ACL and RSYNC and -a

Marc Perkel marc at perkel.com
Fri Aug 12 15:04:45 GMT 2005


Paul Slootman wrote:

>On Thu 11 Aug 2005, Marc Perkel wrote:
>
>  
>
>>Forgive me if this has already been asked but - shouldn't the '-a' 
>>switch include -X and -A for ACLs and extended attributes?
>>
>>I thought that -a means everything - so when everything grows -a should 
>>grow with it.
>>    
>>
>
>-a does not mean everything... e.g. it does not include -H as that
>incurs a lot more processing. -X and -A aren't (yet?) understood by
>standard rsync versions, so I don't think it's useful to include those
>in -a yet.
>
>
>Paul Slootman
>  
>

Paul,

I can appreciate the difficulty of figuring out what to include in -a and what not to include.

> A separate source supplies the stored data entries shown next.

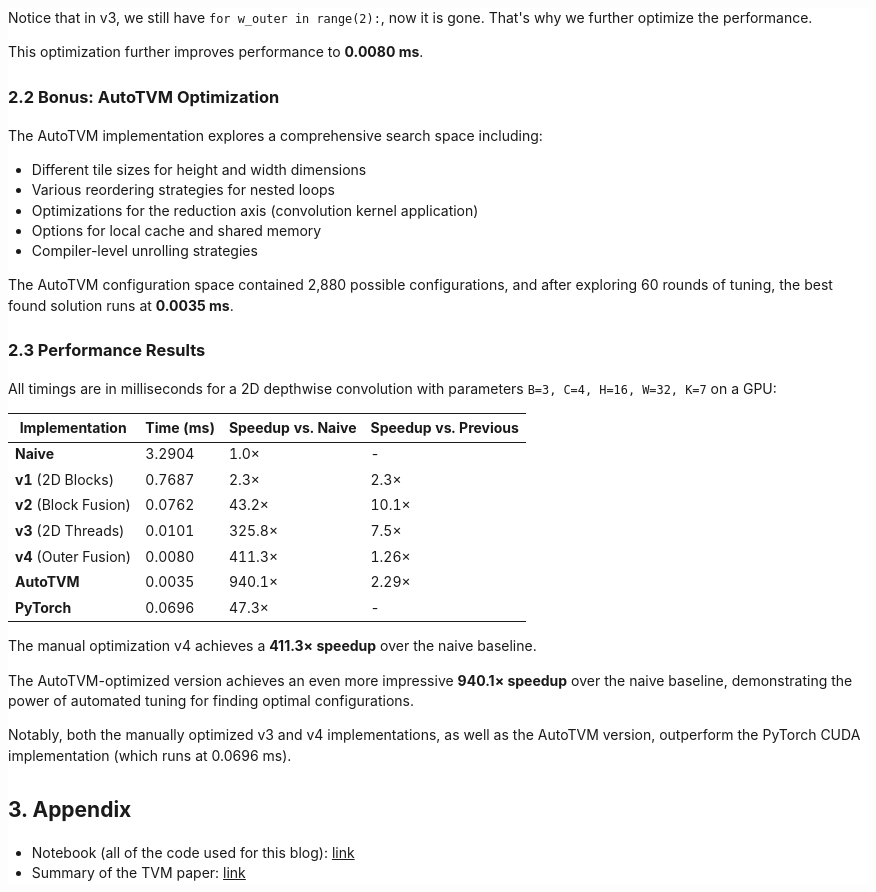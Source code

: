 Notice that in v3, we still have `for w_outer in range(2):`, now it is gone. That's why we further optimize the performance.

This optimization further improves performance to **0.0080 ms**.

### 2.2 Bonus: AutoTVM Optimization

The AutoTVM implementation explores a comprehensive search space including:

- Different tile sizes for height and width dimensions
- Various reordering strategies for nested loops
- Optimizations for the reduction axis (convolution kernel application)
- Options for local cache and shared memory
- Compiler-level unrolling strategies

The AutoTVM configuration space contained 2,880 possible configurations, and after exploring 60 rounds of tuning, the best found solution runs at **0.0035 ms**.

### 2.3 Performance Results

All timings are in milliseconds for a 2D depthwise convolution with parameters `B=3, C=4, H=16, W=32, K=7` on a GPU:

| **Implementation**       | **Time (ms)** | **Speedup vs. Naive** | **Speedup vs. Previous** |
|--------------------------|---------------|------------------------|--------------------------|
| **Naive**                | 3.2904        | 1.0×                   | -                        |
| **v1** (2D Blocks)       | 0.7687        | 2.3×                   | 2.3×                     |
| **v2** (Block Fusion)    | 0.0762        | 43.2×                  | 10.1×                    |
| **v3** (2D Threads)      | 0.0101        | 325.8×                 | 7.5×                     |
| **v4** (Outer Fusion)    | 0.0080        | 411.3×                 | 1.26×                    |
| **AutoTVM**              | 0.0035        | 940.1×                 | 2.29×                    |
| **PyTorch**         | 0.0696        | 47.3×                  | -                        |

The manual optimization v4 achieves a **411.3× speedup** over the naive baseline.

The AutoTVM-optimized version achieves an even more impressive **940.1× speedup** over the naive baseline, demonstrating the power of automated tuning for finding optimal configurations.

Notably, both the manually optimized v3 and v4 implementations, as well as the AutoTVM version, outperform the PyTorch CUDA implementation (which runs at 0.0696 ms).

## 3. Appendix

- Notebook (all of the code used for this blog): [link](conv2d_dw_gpu.ipynb)
- Summary of the TVM paper: [link](../../TVM)

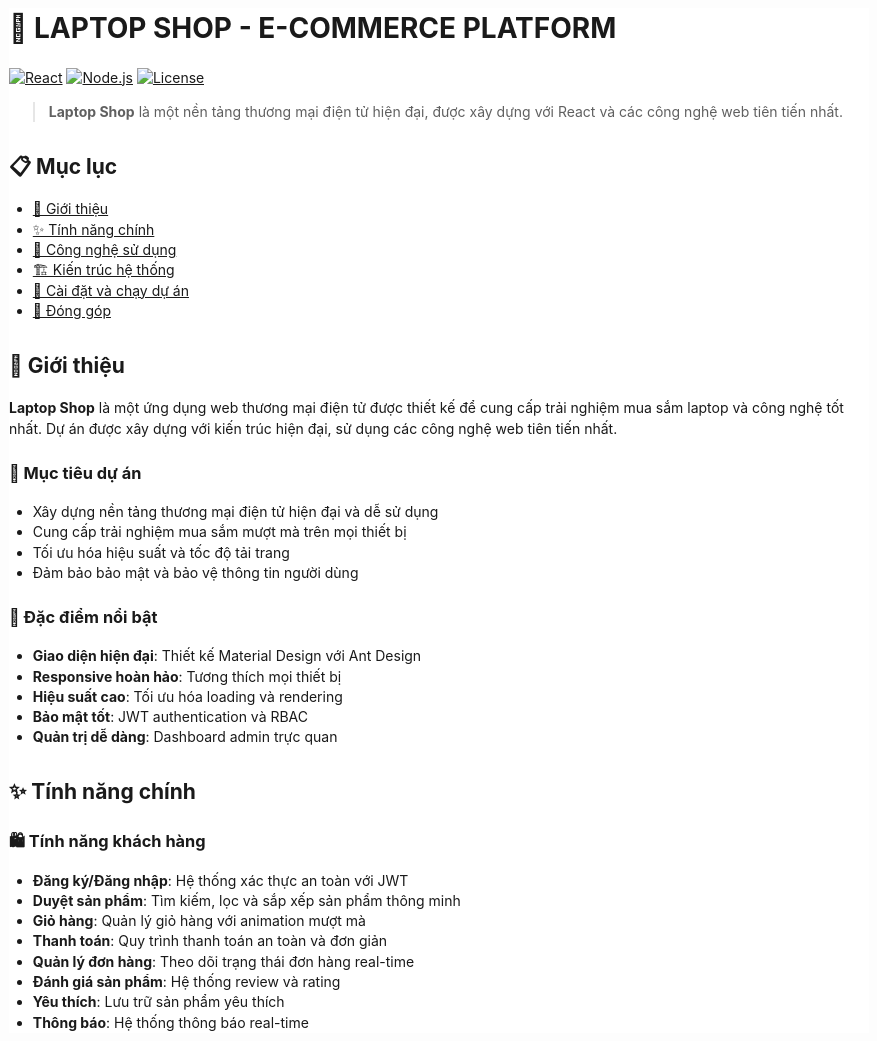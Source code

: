 # 🚀 LAPTOP SHOP - E-COMMERCE PLATFORM

[![React](https://img.shields.io/badge/React-19.1.0-blue.svg)](https://reactjs.org/)
[![Node.js](https://img.shields.io/badge/Node.js-16+-green.svg)](https://nodejs.org/)
[![License](https://img.shields.io/badge/License-MIT-yellow.svg)](LICENSE)

> **Laptop Shop** là một nền tảng thương mại điện tử hiện đại, được xây dựng với React và các công nghệ web tiên tiến nhất.

## 📋 Mục lục

- [🚀 Giới thiệu](#-giới-thiệu)
- [✨ Tính năng chính](#-tính-năng-chính)
- [🔧 Công nghệ sử dụng](#-công-nghệ-sử-dụng)
- [🏗️ Kiến trúc hệ thống](#️-kiến-trúc-hệ-thống)
- [🚀 Cài đặt và chạy dự án](#-cài-đặt-và-chạy-dự-án)
- [🤝 Đóng góp](#-đóng-góp)

## 🚀 Giới thiệu

**Laptop Shop** là một ứng dụng web thương mại điện tử được thiết kế để cung cấp trải nghiệm mua sắm laptop và công nghệ tốt nhất. Dự án được xây dựng với kiến trúc hiện đại, sử dụng các công nghệ web tiên tiến nhất.

### 🎯 Mục tiêu dự án

- Xây dựng nền tảng thương mại điện tử hiện đại và dễ sử dụng
- Cung cấp trải nghiệm mua sắm mượt mà trên mọi thiết bị
- Tối ưu hóa hiệu suất và tốc độ tải trang
- Đảm bảo bảo mật và bảo vệ thông tin người dùng

### 🌟 Đặc điểm nổi bật

- **Giao diện hiện đại**: Thiết kế Material Design với Ant Design
- **Responsive hoàn hảo**: Tương thích mọi thiết bị
- **Hiệu suất cao**: Tối ưu hóa loading và rendering
- **Bảo mật tốt**: JWT authentication và RBAC
- **Quản trị dễ dàng**: Dashboard admin trực quan

## ✨ Tính năng chính

### 🛍️ **Tính năng khách hàng**

- **Đăng ký/Đăng nhập**: Hệ thống xác thực an toàn với JWT
- **Duyệt sản phẩm**: Tìm kiếm, lọc và sắp xếp sản phẩm thông minh
- **Giỏ hàng**: Quản lý giỏ hàng với animation mượt mà
- **Thanh toán**: Quy trình thanh toán an toàn và đơn giản
- **Quản lý đơn hàng**: Theo dõi trạng thái đơn hàng real-time
- **Đánh giá sản phẩm**: Hệ thống review và rating
- **Yêu thích**: Lưu trữ sản phẩm yêu thích
- **Thông báo**: Hệ thống thông báo real-time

Perhaps if ACLs were more widely used and common it would be easier. In my case just starting to use them I have to go back and add -A -X to all my scripts now. In contrast cp -a just works without me having to change anything.

I also have a netware background and I'm used to having fine grained permissions. In fact when I started in Linux it was shocking that Linux permission were so crude. In fact - even with ACLs it still doesn't match where Netware was 15 years ago. But - it's a giant step forward.

Having said that - maybe there could be a way with environment variables to set what -a means. But it seems to me that if -a includes some permissions and not others that is logically inconsistent. In the future I'm hoping that people realize the power of ACLs and it becomes standard.